Federal Reserve Chair Jerome Powell today said that “no other federal regulator” is examining large banks to ensure they are complying with certain consumer protection laws following the Trump administration decision to suspend all Consumer Financial Protection Bureau activities this week. During an oversight hearing before the Senate Banking Committee, Powell was also pressed about supervisory failures regarding the Silicon Valley Bank closure, regulators’ work on implementing the proposed Basel III endgame capital requirements and the Fed stress tests.
CFPB Acting Director Russ Vought, who is also director of the Office of Management and Budget, recently announced he had ordered bureau staff to suspend all activities. He also directed the CFPB will not be taking its next draw of funding from the Fed because it is not “reasonably necessary” to carry out its duties. Committee Ranking Member Elizabeth Warren (D-Mass.) questioned Powell on what the CFPB hiatus meant for the laws and regulations the bureau enforces. She noted the CFPB oversees consumer compliance exams for banks at least $10 billion in assets with the Fed providing that function for smaller banks.
“You know that [the Dodd-Frank Act] moved all authority for examinations in the consumer space to the CFPB,” Powell said. “We still have some jurisdiction,” although he later added that “not one federal regulator” provides consumer compliance exams for large banks.
Some Republicans on the committee pushed back against the suggestion by Democrats the CFPB hiatus left a hole in consumer protection enforcement. Sen. Pete Ricketts (R-Neb.), who is the former governor of Nebraska, said state and federal banking regulators are still enforcing consumer protection laws and regulations.
“Having been a governor and having a department of banking that reported to me, if any consumer would contact us and make a complaint about banking a big bank… we would investigate, as could the OCC, the FDIC and the FTC,” Ricketts said. “So to characterize it as ‘nobody’s out there for consumers’ I think is inaccurate, and we ought not to try and scare consumers right now that somehow this is the case.”
Other issues
Committee Chairman Tim Scott (R-S.C.) questioned Powell on why the Fed did not fire or reprimand any employees in relation to the supervisory failures that contributed to the 2023 SVB closure. Powell said the problems identified were systemic in nature rather than attributable to any employees.
“It wasn’t actually fair to the employees to say you violated our practices in some way. That wasn’t really what happened,” Powell said. “What happened was a lot of focus on process and on governance and controls, and not enough focus on basic bread and butter banking: credit risk, liquidity risk, interest rate risk, things like that.”
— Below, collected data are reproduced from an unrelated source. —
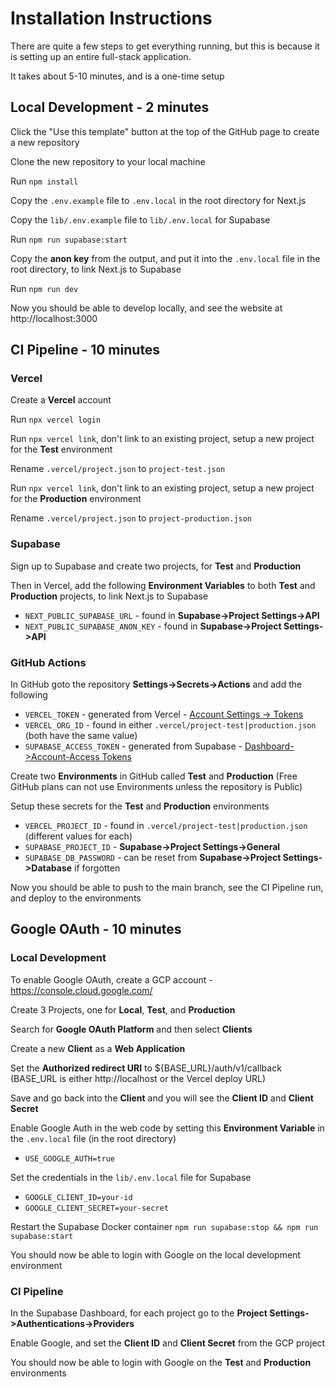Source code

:# Installation Instructions

There are quite a few steps to get everything running, but this is because it is setting up an entire full-stack application.

It takes about 5-10 minutes, and is a one-time setup

## Local Development - 2 minutes

Click the "Use this template" button at the top of the GitHub page to create a new repository

Clone the new repository to your local machine

Run `npm install`

Copy the `.env.example` file to `.env.local` in the root directory for Next.js

Copy the `lib/.env.example` file to `lib/.env.local` for Supabase

Run `npm run supabase:start`

Copy the **anon key** from the output, and put it into the `.env.local` file in the root directory, to link Next.js to Supabase

Run `npm run dev`

Now you should be able to develop locally, and see the website at http://localhost:3000

## CI Pipeline - 10 minutes

### Vercel

Create a **Vercel** account

Run `npx vercel login`

Run `npx vercel link`, don't link to an existing project, setup a new project for the **Test** environment

Rename `.vercel/project.json` to `project-test.json`

Run `npx vercel link`, don't link to an existing project, setup a new project for the **Production** environment

Rename `.vercel/project.json` to `project-production.json`

### Supabase

Sign up to Supabase and create two projects, for **Test** and **Production**

Then in Vercel, add the following **Environment Variables** to both **Test** and **Production** projects, to link Next.js to Supabase
  
- `NEXT_PUBLIC_SUPABASE_URL` - found in **Supabase->Project Settings->API**
- `NEXT_PUBLIC_SUPABASE_ANON_KEY` - found in **Supabase->Project Settings->API**

### GitHub Actions

In GitHub goto the repository **Settings->Secrets->Actions** and add the following
  
- `VERCEL_TOKEN` - generated from Vercel - [Account Settings → Tokens](https://vercel.com/account/tokens)
- `VERCEL_ORG_ID` - found in either `.vercel/project-test|production.json` (both have the same value)
- `SUPABASE_ACCESS_TOKEN` - generated from Supabase - [Dashboard->Account-Access Tokens](https://supabase.com/dashboard/account/tokens)

Create two **Environments** in GitHub called **Test** and **Production**
(Free GitHub plans can not use Environments unless the repository is Public)

Setup these secrets for the **Test** and **Production** environments
  
- `VERCEL_PROJECT_ID` - found in `.vercel/project-test|production.json` (different values for each)
- `SUPABASE_PROJECT_ID` - **Supabase->Project Settings->General**
- `SUPABASE_DB_PASSWORD` - can be reset from **Supabase->Project Settings->Database** if forgotten

Now you should be able to push to the main branch, see the CI Pipeline run, and deploy to the environments

## Google OAuth - 10 minutes

### Local Development

To enable Google OAuth, create a GCP account - https://console.cloud.google.com/

Create 3 Projects, one for **Local**, **Test**, and **Production**

Search for **Google OAuth Platform** and then select **Clients**

Create a new **Client** as a **Web Application**

Set the **Authorized redirect URI** to ${BASE_URL}/auth/v1/callback (BASE_URL is either http://localhost or the Vercel deploy URL)

Save and go back into the **Client** and you will see the **Client ID** and **Client Secret**

Enable Google Auth in the web code by setting this **Environment Variable** in the `.env.local` file (in the root directory)

- `USE_GOOGLE_AUTH=true`

Set the credentials in the `lib/.env.local` file for Supabase

- `GOOGLE_CLIENT_ID=your-id`
- `GOOGLE_CLIENT_SECRET=your-secret`

Restart the Supabase Docker container `npm run supabase:stop && npm run supabase:start`

You should now be able to login with Google on the local development environment

### CI Pipeline

In the Supabase Dashboard, for each project go to the **Project Settings->Authentications->Providers**

Enable Google, and set the **Client ID** and **Client Secret** from the GCP project

You should now be able to login with Google on the **Test** and **Production** environments 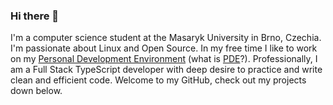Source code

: ### Hi there 👋

I'm a computer science student at the Masaryk University in Brno, Czechia. I'm passionate about Linux and Open Source. In my free time I like to work on my [Personal Development Environment](https://www.github.com/samodostal/.dotfiles) (what is [PDE](https://www.youtube.com/watch?v=QMVIJhC9Veg&t=11s)?). Professionally, I am a Full Stack TypeScript developer with deep desire to practice and write clean and efficient code. Welcome to my GitHub, check out my projects down below.

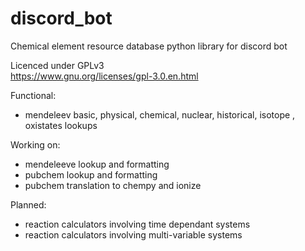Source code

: # discord_bot
 Chemical element resource database python library for discord bot                                

 Licenced under GPLv3                                                        
 https://www.gnu.org/licenses/gpl-3.0.en.html                                

Functional:
 * mendeleev basic, physical, chemical, nuclear, historical, isotope , oxistates lookups
 
Working on: 
 * mendeleeve lookup and formatting
 * pubchem lookup and formatting
 * pubchem translation to chempy and ionize

Planned:
 * reaction calculators involving time dependant systems
 * reaction calculators involving multi-variable systems
 
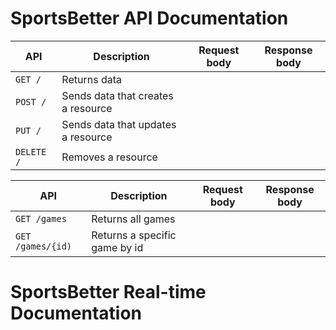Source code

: # SportsBetter API Documentation

| API | Description | Request body | Response body |
| --- | --- | --- | --- |
| `GET /` | Returns data | | |
| `POST /` | Sends data that creates a resource | | |
| `PUT /` | Sends data that updates a resource | | |
| `DELETE /` | Removes a resource | | |

| API | Description | Request body | Response body |
| --- | --- | --- | --- |
| `GET /games` | Returns all games | | |
| `GET /games/{id)` | Returns a specific game by id | | |

# SportsBetter Real-time Documentation
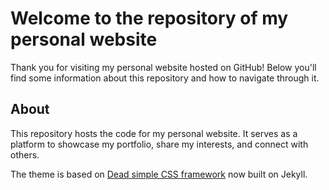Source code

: # Welcome to the repository of my personal website

Thank you for visiting my personal website hosted on GitHub! Below you'll find some information about this repository and how to navigate through it.

## About
This repository hosts the code for my personal website. It serves as a platform to showcase my portfolio, share my interests, and connect with others.

The theme is based on [Dead simple CSS framework](https://hackcss.egoist.moe/) now built on Jekyll.
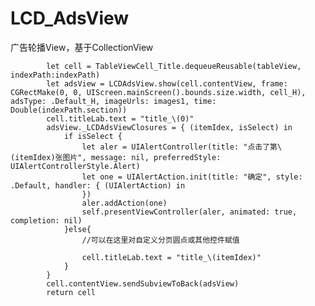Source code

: # LCD_AdsView
广告轮播View，基于CollectionView

            let cell = TableViewCell_Title.dequeueReusable(tableView, indexPath:indexPath)
            let adsView = LCDAdsView.show(cell.contentView, frame: CGRectMake(0, 0, UIScreen.mainScreen().bounds.size.width, cell_H), adsType: .Default_H, imageUrls: images1, time: Double(indexPath.section))
            cell.titleLab.text = "title_\(0)"
            adsView._LCDAdsViewClosures = { (itemIdex, isSelect) in
                if isSelect {
                    let aler = UIAlertController(title: "点击了第\(itemIdex)张图片", message: nil, preferredStyle: UIAlertControllerStyle.Alert)
                    let one = UIAlertAction.init(title: "确定", style: .Default, handler: { (UIAlertAction) in
                    })
                    aler.addAction(one)
                    self.presentViewController(aler, animated: true, completion: nil)
                }else{
                    //可以在这里对自定义分页圆点或其他控件赋值
                    
                    cell.titleLab.text = "title_\(itemIdex)"
                }
            }
            cell.contentView.sendSubviewToBack(adsView)
            return cell
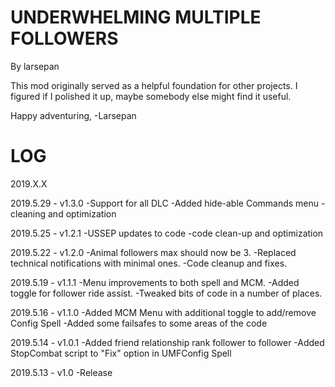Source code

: 
UNDERWHELMING MULTIPLE FOLLOWERS
===============
By larsepan


This mod originally served as a helpful foundation for
other projects.  I figured if I polished it up, 
maybe somebody else might find it useful.

Happy adventuring,
-Larsepan


LOG
===============
2019.X.X

2019.5.29 - v1.3.0
-Support for all DLC
-Added hide-able Commands menu
-cleaning and optimization

2019.5.25 - v1.2.1
-USSEP updates to code
-code clean-up and optimization

2019.5.22 - v1.2.0
-Animal followers max should now be 3.
-Replaced technical notifications with minimal ones.
-Code cleanup and fixes.

2019.5.19 - v1.1.1
-Menu improvements to both spell and MCM.
-Added toggle for follower ride assist.
-Tweaked bits of code in a number of places.

2019.5.16 - v1.1.0
-Added MCM Menu with additional toggle to add/remove Config Spell
-Added some failsafes to some areas of the code

2019.5.14 - v1.0.1
-Added friend relationship rank follower to follower
-Added StopCombat script to "Fix" option in UMFConfig Spell

2019.5.13 - v1.0
-Release
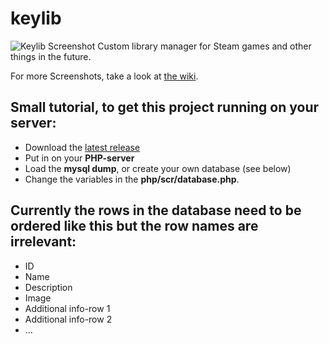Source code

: # keylib
![Keylib Screenshot](https://i.imgur.com/6zDJtO5.png)
Custom library manager for Steam games and other things in the future.

For more Screenshots, take a look at [the wiki](https://github.com/ADarkHero/keylib/wiki/Screenshots).

## Small tutorial, to get this project running on your server:
* Download the [latest release](https://github.com/ADarkHero/keylib/releases)
* Put in on your **PHP-server**
* Load the **mysql dump**, or create your own database (see below)
* Change the variables in the **php/scr/database.php**.

## Currently the rows in the database need to be ordered like this but the row names are irrelevant:
* ID
* Name
* Description
* Image
* Additional info-row 1
* Additional info-row 2
* ...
Asked about Basel III, Powell said regulators remain committed to completing the proposed capital requirements, with the agencies’ original proposal pulled last year amid numerous concerns about their effects on the economy. When questioned whether the revised proposal would take a “neutral approach” to capital, Powell said “that is a good starting place.”
“I’ve said many times in this committee that I think that I think that the level of capital in the largest banks is about right, and it’ll shake out somewhere in that area,” he said.
Powell also said the Fed plans to make public its stress test models for large banks and make them available for public comment. “We’re also going to release the stress test scenarios before we implement them,” he said.